In a remarkable step towards ecological sustainability, Spain’s renowned winery Familia Torres is making significant strides with its Torres & Earth environmental program to reduce its greenhouse gas (GHG) emissions.

The winery has reduced its CO2 emissions per bottle by 36% from 2008 to 2022 from the vineyard to the consumer. This year, one of its most ambitious projects is to pilot a glass bottle reuse program for restaurants with possibility of launching it across EU if successful.

With an ambitious objective of attaining at least a 60% emissions decrease by 2030 compared to 2008 and aiming for net-zero emissions by 2040, Familia Torres is directing intensive efforts towards diverse strategies. These include harnessing renewable energies through photovoltaic self-consumption projects and biomass boilers, playing a pivotal role in emission reduction.

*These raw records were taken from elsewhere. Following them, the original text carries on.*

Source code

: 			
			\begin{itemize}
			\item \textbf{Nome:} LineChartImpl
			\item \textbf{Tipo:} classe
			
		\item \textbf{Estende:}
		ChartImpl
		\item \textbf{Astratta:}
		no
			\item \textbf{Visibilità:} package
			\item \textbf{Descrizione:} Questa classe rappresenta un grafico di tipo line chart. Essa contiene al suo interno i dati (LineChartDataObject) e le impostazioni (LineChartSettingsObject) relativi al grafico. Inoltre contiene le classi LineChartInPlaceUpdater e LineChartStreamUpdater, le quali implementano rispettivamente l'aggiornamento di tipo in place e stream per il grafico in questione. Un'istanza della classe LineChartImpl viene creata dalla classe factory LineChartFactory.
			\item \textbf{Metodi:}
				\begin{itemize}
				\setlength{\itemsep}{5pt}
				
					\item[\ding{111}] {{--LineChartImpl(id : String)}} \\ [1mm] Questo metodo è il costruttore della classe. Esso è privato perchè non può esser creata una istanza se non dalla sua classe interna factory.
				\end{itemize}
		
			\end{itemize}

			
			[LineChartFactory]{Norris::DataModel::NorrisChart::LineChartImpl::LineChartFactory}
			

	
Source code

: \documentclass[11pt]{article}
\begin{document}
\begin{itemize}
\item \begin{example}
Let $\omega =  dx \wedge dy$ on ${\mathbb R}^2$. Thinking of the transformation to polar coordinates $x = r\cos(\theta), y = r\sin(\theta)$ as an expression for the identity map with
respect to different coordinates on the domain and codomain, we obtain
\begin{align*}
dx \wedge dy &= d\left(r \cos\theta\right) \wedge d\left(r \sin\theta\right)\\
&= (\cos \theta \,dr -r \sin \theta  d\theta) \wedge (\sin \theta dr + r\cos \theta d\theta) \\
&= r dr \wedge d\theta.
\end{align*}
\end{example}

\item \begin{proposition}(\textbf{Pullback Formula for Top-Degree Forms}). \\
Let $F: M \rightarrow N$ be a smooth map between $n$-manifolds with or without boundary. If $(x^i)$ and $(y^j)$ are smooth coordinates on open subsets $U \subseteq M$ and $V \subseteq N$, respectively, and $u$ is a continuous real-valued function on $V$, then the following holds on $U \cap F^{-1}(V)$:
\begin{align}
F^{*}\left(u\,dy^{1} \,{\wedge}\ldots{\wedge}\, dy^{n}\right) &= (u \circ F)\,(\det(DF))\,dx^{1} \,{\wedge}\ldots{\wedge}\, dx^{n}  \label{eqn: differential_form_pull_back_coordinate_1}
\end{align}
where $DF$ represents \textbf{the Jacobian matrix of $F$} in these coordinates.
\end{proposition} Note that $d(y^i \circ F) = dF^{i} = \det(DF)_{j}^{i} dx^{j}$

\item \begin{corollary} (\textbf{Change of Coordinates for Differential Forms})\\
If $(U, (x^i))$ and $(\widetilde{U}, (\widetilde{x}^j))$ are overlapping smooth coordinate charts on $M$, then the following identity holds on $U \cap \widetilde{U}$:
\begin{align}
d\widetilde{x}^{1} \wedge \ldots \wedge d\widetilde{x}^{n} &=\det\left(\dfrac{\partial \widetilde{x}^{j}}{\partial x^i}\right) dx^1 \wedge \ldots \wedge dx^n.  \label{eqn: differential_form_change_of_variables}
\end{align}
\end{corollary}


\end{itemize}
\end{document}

Furthermore, the winery is actively engaged in capturing and reusing CO2 emissions generated during the wine fermentation process, advocating for electric mobility, promoting organic vineyard rejuvenation, and embarking on extensive tree-planting endeavors. Notably, the 2022 balance sheet factors in CO2 absorption resulting from tree planting on self-owned lands in Chile — a venture initiated in 2019.

Expanding their commitment beyond in-house operations, Familia Torres is taking a holistic approach across the value chain. This includes innovative measures like deploying a CO2 calculator for grape suppliers, yielding substantial emission reductions transferred to the winery. Additionally, Familia Torres is exploring inventive solutions to minimize emissions linked to wine packaging, with a specific focus on reusing glass bottles in restaurants to curtail environmental impact.

Torres is experimenting with bottle reuse for HOREACA channel (pic: Torres)
Torres is piloting a trial with glass bottle reuse for HORECA channel (pic: Torres)

A symbol of their dedication to circular economy principles, Familia Torres is a proactive participant in Spain’s REBO2VINO project — a pioneering endeavor aiming to assess the feasibility of glass bottle reuse for HORECA channel. Orchestrated by the Federación Española del Vino (FEV), this initiative seeks to lay the groundwork for a national model with potential applications across Europe.

This coming summer, an experimental pilot test will be carried out in five Garraf establishments to know the environmental, technical and economic impact of this circular economy system. The participating restaurants are La Caleta, Los Vikingos, Costa Daurada and Can Laury, from Sitges, and Can Lloses, from Sant Pere de Ribes.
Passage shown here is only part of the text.